Philadelphia Inquirer: The pandemic caused a seed shortage. Here’s how to save them.. “‘The more you spend time with your plants, the more you develop a relationship with them,’ says Owen Taylor, founder of Truelove Seeds. The local seed company works with small farmers to cultivate and preserve not only rare seeds but also the stories and cultural significance behind them. It’s the difference, Taylor says, between seed-saving and seed-keeping (which is also Taylor’s Instagram handle, sans the hyphen).”
MakeUseOf: 5 Best Gardening Websites & Apps for Beginners to Garden Anywhere. “Whether you have a house or an apartment, these are some of the best gardening websites, ebooks, and apps to cultivate your own little green patch. When you have some extra time at home, seize the opportunity to add a little greenery. If you have a garden, you can use it to grow vegetables and herbs, or beautify it with flowers. Growing plants in apartments has been shown to improve mood and mental stability. These gardening websites and apps have something in them for both beginners and experienced gardeners to reap what they sow.”
CNN: See the gardens of famous designers as Britain’s prestigious Chelsea Flower Show goes virtual. “Horticultural enthusiasts will be able to take a virtual tour of award-winning designers’ gardens when Britain’s famous Chelsea Flower Show goes online later this month for the first time in its history. Famous Japanese designer Ishihara Kazuyuki will open his garden — albeit virtually — to green-fingered fans as part of the show, which has closed its doors to the public for the first time since World War Two as a result of the coronavirus crisis.”
New Hampshire Union Leader: New website lists gardens open for public viewing. “More than 80 outstanding ornamental gardens in Maine, New Hampshire and Vermont are opening to the public this year, and all of them are described on a new nonprofit website dedicated to gardening and landscape design in northern New England.” The information is a little hard to find. Look for the Calendar link under the Landscape Lyceum menu.
LawnStarter: Calling All Green Thumbs and Helping Hands: Get Involved with a Gardening Organization Near You. “As part of the LawnStarter Go Garden Initiative, we are collecting basic contact information (name, location, phone, etc.) to build a searchable database of gardening organizations across the US. If you would like your organization to be featured on our map, we would love to hear from you.”

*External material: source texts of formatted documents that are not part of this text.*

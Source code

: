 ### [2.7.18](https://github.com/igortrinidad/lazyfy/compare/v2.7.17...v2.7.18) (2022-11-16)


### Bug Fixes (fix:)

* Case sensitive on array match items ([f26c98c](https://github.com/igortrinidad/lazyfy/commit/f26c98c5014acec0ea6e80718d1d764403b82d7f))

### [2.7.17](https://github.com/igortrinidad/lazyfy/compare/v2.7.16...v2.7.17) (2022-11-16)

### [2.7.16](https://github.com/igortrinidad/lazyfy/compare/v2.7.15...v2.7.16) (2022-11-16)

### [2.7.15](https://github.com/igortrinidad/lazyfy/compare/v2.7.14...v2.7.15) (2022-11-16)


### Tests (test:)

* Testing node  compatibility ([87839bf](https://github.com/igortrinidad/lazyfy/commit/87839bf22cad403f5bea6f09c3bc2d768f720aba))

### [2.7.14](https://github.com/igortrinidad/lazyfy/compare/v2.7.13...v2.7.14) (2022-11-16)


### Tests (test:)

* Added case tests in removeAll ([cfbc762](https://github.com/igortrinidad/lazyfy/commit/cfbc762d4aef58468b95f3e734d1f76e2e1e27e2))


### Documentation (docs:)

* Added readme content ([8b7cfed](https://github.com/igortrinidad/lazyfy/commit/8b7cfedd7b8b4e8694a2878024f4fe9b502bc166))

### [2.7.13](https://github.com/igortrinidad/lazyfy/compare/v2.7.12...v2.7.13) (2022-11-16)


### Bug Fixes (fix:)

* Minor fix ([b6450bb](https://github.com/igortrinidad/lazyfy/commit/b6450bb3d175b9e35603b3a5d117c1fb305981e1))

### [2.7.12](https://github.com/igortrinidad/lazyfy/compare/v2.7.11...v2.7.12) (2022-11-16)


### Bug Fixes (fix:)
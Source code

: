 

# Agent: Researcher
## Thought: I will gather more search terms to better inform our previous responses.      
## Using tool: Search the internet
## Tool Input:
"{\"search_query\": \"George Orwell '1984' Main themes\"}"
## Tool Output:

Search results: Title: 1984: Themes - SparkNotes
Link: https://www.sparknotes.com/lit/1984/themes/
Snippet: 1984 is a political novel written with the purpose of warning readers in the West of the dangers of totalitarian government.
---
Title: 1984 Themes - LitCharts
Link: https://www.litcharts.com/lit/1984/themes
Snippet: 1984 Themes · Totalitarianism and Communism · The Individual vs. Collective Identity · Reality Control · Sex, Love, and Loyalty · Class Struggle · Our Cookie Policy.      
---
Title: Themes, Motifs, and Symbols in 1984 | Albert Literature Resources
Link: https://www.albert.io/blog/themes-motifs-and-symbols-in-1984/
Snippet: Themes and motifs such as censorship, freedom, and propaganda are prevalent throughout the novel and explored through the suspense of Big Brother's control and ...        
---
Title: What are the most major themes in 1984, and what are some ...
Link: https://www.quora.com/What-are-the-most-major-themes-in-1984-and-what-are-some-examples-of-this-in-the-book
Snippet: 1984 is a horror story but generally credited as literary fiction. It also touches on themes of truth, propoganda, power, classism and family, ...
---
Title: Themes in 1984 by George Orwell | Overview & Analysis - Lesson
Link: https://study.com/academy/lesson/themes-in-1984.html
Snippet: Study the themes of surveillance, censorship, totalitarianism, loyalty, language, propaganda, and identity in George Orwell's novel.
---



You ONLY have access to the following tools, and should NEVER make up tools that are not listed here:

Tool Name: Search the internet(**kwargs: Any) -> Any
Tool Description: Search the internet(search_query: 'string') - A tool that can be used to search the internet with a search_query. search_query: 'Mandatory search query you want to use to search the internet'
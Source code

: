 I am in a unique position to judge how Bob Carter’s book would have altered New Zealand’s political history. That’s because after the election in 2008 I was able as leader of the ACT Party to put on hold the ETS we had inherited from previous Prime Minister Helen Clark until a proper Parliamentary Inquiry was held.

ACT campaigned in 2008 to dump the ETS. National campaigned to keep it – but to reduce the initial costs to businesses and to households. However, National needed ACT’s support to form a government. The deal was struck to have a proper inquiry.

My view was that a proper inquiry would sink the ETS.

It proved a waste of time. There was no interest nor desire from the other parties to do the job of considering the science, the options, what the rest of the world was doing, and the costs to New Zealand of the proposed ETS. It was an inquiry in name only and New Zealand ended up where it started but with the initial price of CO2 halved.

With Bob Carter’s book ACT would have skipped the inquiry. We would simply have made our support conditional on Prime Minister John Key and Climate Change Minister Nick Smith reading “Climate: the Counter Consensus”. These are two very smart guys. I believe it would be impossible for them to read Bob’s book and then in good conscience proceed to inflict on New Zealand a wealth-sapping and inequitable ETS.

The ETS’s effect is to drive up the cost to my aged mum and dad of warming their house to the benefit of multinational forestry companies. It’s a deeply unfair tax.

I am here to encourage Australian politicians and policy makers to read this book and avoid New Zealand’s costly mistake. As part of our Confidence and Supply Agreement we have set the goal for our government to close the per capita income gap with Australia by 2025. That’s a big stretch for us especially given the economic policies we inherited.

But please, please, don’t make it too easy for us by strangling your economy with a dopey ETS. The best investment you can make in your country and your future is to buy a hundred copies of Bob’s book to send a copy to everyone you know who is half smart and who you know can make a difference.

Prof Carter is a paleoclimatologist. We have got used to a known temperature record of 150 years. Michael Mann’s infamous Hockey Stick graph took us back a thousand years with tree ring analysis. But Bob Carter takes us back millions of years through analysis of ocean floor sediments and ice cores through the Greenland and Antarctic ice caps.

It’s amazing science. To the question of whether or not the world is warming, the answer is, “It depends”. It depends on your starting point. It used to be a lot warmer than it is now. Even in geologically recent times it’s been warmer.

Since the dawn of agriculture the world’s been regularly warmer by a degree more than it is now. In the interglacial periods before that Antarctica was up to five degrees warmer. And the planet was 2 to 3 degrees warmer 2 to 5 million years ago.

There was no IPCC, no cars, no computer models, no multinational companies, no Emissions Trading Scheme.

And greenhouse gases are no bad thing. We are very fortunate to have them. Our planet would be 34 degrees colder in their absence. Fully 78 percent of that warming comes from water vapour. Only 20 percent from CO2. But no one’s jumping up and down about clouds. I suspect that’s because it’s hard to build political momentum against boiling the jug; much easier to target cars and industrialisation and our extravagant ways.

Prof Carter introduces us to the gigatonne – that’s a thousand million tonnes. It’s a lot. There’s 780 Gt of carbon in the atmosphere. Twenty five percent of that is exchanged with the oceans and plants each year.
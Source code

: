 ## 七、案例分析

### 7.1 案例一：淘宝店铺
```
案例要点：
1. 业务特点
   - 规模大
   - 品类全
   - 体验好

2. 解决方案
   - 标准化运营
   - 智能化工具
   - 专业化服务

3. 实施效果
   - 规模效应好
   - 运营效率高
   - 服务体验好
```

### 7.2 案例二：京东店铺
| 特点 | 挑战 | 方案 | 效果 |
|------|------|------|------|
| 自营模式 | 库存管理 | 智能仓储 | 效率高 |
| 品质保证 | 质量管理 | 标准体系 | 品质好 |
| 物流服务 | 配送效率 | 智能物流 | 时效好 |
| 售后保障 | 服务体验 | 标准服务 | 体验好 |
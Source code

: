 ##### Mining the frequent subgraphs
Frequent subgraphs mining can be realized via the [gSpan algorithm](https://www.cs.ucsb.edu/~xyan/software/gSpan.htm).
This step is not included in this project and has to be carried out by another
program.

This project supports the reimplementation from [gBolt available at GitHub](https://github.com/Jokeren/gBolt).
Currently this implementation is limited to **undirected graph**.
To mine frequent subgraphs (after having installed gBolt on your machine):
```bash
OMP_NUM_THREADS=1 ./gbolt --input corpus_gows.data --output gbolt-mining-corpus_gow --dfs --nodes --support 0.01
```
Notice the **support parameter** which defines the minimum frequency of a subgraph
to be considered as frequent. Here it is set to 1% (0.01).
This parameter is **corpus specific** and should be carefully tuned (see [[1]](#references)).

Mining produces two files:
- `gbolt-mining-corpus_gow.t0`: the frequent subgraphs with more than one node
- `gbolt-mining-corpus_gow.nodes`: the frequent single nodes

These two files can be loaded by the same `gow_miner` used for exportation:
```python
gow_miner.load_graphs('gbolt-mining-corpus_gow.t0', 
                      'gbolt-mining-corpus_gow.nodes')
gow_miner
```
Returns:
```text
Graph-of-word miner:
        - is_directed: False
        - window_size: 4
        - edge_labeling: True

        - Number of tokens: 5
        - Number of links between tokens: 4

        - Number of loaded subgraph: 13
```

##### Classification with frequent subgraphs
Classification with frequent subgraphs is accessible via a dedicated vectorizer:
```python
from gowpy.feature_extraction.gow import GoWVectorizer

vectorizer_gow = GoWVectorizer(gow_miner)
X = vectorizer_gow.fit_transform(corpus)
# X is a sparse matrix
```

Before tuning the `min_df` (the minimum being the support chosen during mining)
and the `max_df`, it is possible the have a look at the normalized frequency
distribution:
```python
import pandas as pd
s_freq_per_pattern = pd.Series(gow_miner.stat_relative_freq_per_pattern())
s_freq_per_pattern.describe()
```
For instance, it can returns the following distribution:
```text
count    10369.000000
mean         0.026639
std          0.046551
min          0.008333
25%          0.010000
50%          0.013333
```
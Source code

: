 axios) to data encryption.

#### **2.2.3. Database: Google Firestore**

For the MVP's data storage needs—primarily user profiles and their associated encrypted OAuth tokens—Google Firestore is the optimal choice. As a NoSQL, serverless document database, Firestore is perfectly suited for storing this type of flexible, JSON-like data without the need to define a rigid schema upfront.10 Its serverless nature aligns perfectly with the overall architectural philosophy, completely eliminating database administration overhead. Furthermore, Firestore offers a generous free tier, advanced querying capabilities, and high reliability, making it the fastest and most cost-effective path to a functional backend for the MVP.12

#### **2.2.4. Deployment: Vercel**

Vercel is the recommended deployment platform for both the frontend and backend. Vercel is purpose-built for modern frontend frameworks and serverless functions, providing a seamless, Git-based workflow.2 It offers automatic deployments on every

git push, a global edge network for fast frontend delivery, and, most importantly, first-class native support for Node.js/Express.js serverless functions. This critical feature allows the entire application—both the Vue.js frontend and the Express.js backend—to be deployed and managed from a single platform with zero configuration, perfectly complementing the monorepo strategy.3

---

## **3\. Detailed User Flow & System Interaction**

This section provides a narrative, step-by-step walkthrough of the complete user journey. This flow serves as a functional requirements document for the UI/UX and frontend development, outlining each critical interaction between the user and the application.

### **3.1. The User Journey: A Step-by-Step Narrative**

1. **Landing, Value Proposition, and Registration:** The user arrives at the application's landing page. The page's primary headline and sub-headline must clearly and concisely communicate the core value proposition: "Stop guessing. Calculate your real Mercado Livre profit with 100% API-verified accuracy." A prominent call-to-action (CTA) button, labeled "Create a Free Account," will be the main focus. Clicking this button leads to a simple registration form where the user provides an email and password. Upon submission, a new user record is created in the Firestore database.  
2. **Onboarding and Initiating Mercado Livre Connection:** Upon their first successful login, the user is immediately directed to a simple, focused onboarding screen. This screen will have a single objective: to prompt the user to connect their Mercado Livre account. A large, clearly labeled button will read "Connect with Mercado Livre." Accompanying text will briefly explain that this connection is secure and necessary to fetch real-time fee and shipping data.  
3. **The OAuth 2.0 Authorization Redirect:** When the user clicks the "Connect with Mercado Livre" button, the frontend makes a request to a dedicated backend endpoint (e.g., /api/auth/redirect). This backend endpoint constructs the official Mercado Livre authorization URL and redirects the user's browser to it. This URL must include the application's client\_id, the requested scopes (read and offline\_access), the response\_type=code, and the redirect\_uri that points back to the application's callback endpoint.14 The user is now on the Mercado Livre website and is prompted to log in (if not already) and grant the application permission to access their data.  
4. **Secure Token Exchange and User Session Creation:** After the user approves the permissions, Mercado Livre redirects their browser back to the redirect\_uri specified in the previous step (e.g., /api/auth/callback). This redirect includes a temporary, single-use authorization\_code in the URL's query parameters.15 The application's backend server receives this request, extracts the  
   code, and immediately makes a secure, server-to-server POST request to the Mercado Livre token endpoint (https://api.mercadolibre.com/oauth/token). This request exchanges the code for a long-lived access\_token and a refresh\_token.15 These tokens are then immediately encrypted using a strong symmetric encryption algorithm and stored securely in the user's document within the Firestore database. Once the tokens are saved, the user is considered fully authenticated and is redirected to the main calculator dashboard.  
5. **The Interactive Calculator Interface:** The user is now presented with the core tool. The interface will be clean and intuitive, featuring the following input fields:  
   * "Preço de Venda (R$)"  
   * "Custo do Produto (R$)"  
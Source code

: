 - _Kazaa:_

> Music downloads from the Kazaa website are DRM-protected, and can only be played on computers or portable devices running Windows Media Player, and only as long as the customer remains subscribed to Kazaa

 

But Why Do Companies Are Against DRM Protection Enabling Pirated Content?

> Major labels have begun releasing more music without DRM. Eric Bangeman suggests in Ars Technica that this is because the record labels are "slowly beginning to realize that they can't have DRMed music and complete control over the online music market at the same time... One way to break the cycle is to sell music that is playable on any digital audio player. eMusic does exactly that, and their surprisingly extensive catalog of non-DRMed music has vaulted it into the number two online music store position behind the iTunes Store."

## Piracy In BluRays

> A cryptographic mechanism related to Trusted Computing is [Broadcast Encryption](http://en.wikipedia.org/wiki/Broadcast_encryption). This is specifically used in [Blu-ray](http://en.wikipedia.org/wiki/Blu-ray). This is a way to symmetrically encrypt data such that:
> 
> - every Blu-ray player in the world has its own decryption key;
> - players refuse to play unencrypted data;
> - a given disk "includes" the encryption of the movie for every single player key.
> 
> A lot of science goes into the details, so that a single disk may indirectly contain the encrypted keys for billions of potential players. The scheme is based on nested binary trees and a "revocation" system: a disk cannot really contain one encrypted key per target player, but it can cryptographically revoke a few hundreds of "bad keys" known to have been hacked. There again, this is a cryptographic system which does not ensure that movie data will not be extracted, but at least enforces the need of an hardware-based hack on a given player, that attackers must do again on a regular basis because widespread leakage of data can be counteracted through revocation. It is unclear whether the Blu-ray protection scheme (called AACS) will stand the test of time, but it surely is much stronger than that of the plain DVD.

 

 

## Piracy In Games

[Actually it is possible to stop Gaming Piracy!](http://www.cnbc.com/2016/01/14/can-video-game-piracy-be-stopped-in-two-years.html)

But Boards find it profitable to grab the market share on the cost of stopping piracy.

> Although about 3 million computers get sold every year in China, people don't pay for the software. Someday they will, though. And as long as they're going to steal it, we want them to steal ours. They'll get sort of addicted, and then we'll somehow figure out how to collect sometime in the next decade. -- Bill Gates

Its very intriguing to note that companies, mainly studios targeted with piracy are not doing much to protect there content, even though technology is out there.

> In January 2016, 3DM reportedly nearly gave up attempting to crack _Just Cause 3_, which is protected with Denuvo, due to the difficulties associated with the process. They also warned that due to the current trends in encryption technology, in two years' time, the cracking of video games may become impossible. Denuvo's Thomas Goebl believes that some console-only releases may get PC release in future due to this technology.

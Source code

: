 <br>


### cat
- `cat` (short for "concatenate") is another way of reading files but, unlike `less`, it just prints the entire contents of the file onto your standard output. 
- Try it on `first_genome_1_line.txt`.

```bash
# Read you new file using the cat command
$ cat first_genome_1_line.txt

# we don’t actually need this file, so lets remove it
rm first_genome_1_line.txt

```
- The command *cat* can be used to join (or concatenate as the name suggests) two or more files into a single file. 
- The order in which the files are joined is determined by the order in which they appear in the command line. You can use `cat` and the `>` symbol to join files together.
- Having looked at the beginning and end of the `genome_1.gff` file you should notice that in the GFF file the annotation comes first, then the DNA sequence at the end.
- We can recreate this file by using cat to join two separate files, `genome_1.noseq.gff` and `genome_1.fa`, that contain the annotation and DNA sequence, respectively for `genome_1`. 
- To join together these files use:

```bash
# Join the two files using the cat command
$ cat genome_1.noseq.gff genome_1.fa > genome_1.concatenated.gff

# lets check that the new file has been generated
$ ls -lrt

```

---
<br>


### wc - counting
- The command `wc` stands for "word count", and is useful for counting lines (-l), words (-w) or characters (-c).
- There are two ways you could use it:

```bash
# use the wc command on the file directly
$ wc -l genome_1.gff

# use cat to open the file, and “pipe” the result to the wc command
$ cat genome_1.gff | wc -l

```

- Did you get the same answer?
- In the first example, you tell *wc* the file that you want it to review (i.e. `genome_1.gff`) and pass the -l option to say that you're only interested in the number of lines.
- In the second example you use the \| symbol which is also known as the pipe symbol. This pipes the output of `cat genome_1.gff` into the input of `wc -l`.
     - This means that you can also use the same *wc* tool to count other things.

Hyperallergic: Explore a Growing Archive of American Gardens with a New Smithsonian App. “Gardening stories from across the United States, whether about 19th-century green spaces that enlivened vacant lots or community vegetable plots, are being collected and preserved through the Community of Gardens project. The digital archive from Smithsonian Gardens with the Archives of American Gardens was recently launched as a free mobile app, where you can navigate a map of over 80 gardens.”
A professor at Montana State University has launched a new Web site with information on landscape plants of the upper midwest United States. There are over 600 plants represented here, broken out by categories: tree, shrub, vine, and groundcover. Nicely done.
Californians who like to garden! The California Native Plant Society has a new map of native plants. ” It’s called ‘Calscape,’ and the link to it is on their homepage. All you do is click on your location — say, Sonora — on its map of California and, voilà, you are given all the plants native to your area, with color photos, by category: perennials, annuals, trees, shrubs, grasses, succulents, vines, ground covers, plants that prefer sun, shade, are drought-tolerant, attract birds and butterflies, etc.”